Se alguns meses atrás as usinas e produtores de cana tinham dúvidas sobre o impacto da seca e dos incêndios do ano passado sobre a safra 2025/26, que começa oficialmente em abril, agora o sentimento já é de preocupação. A falta de chuvas em fevereiro e no início de março em boa parte das regiões canavieiras do Centro-Sul agravou a situação de lavouras já afetadas pela estiagem de 2024.

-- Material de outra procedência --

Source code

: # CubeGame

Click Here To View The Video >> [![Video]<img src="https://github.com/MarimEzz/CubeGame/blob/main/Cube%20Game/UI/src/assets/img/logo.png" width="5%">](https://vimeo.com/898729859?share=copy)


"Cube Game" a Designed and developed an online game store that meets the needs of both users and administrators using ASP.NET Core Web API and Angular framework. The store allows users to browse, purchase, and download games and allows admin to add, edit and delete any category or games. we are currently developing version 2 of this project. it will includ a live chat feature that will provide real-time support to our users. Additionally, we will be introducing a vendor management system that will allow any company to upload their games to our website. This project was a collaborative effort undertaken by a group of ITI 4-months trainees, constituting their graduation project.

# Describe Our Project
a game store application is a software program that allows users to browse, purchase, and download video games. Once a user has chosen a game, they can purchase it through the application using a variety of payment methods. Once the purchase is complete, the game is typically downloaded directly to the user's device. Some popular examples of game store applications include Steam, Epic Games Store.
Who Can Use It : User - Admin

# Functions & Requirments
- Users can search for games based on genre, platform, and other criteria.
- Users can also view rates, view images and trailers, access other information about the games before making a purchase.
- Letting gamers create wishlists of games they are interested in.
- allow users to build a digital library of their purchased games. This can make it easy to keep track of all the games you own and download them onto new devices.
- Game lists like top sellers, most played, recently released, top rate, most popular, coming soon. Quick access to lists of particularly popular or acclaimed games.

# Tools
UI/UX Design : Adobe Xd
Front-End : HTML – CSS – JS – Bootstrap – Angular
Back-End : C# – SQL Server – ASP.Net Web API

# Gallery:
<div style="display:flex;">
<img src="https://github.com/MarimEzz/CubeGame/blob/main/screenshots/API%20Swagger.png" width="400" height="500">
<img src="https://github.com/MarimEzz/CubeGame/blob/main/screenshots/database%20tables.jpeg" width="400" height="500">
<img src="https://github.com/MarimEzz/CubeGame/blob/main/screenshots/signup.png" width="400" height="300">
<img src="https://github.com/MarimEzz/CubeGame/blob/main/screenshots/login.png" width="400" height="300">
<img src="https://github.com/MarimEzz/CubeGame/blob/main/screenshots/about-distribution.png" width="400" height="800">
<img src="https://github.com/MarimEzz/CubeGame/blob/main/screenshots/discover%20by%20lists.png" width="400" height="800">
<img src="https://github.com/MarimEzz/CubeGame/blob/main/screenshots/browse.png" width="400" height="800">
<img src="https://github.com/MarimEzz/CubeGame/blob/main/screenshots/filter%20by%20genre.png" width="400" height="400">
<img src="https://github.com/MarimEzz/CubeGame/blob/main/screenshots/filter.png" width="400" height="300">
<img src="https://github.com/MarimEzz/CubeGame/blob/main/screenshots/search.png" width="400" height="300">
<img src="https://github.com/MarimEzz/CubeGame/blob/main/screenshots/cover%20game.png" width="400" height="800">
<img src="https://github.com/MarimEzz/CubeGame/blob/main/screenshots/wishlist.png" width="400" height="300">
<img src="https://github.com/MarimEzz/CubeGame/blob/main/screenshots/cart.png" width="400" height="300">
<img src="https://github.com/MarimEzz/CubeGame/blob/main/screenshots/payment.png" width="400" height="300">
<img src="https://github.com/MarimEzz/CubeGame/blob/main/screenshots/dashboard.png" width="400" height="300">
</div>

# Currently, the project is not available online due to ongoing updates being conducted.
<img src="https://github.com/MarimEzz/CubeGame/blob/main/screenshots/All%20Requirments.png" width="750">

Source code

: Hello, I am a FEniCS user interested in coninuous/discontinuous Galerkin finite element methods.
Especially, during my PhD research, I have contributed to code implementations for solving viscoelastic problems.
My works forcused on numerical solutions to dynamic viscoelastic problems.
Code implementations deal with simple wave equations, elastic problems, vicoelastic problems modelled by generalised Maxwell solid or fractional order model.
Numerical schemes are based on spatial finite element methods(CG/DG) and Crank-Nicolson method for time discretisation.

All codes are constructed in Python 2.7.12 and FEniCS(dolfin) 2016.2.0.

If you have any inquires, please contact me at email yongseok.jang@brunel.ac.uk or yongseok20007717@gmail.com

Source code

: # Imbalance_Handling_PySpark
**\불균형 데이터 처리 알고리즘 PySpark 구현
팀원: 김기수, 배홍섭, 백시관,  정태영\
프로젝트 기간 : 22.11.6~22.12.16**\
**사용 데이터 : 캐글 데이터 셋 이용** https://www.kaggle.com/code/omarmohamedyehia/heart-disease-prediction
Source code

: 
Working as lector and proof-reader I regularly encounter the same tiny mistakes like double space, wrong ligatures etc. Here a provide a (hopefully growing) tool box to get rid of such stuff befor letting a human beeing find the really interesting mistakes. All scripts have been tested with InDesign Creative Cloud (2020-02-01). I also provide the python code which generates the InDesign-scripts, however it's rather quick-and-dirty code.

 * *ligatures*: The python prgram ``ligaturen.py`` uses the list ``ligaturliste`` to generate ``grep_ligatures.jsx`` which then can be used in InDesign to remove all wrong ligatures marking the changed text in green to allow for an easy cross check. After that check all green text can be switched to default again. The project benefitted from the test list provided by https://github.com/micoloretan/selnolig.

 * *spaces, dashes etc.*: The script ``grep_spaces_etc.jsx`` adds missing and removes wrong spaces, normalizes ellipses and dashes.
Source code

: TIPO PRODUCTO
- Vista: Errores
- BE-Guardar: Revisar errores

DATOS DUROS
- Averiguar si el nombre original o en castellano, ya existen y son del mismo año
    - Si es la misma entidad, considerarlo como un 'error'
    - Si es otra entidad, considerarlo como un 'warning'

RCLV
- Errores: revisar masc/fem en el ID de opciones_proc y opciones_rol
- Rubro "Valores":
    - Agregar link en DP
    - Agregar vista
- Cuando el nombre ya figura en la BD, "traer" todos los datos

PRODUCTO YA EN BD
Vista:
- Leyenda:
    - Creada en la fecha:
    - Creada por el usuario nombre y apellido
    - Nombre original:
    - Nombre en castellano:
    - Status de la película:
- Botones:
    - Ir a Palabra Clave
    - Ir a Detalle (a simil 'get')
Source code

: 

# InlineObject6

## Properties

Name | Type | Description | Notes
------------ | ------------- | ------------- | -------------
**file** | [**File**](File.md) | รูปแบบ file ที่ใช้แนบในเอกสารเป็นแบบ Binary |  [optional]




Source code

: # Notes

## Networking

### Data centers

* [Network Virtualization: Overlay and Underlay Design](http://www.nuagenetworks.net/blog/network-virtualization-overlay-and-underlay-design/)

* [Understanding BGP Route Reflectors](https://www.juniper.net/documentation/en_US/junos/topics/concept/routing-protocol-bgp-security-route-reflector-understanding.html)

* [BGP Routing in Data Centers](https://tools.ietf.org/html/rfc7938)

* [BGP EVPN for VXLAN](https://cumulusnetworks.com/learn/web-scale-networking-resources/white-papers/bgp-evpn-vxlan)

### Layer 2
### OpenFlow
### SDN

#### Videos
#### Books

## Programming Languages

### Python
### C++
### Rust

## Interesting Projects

As projeções ainda são conflitantes, o que reflete também a situação heterogênea das lavouras na região. Há desde alguns poucos analistas que preveem aumento da moagem de cana na próxima temporada, até produtores e traders que esperam uma nova queda expressiva da safra. A consultoria Datagro divulgou ontem em evento que realizou em Ribeirão Preto que projeta um volume bem próximo ao da safra atual, de 612 milhões de toneladas, uma queda de 1,4%. Mas o dissenso é grande.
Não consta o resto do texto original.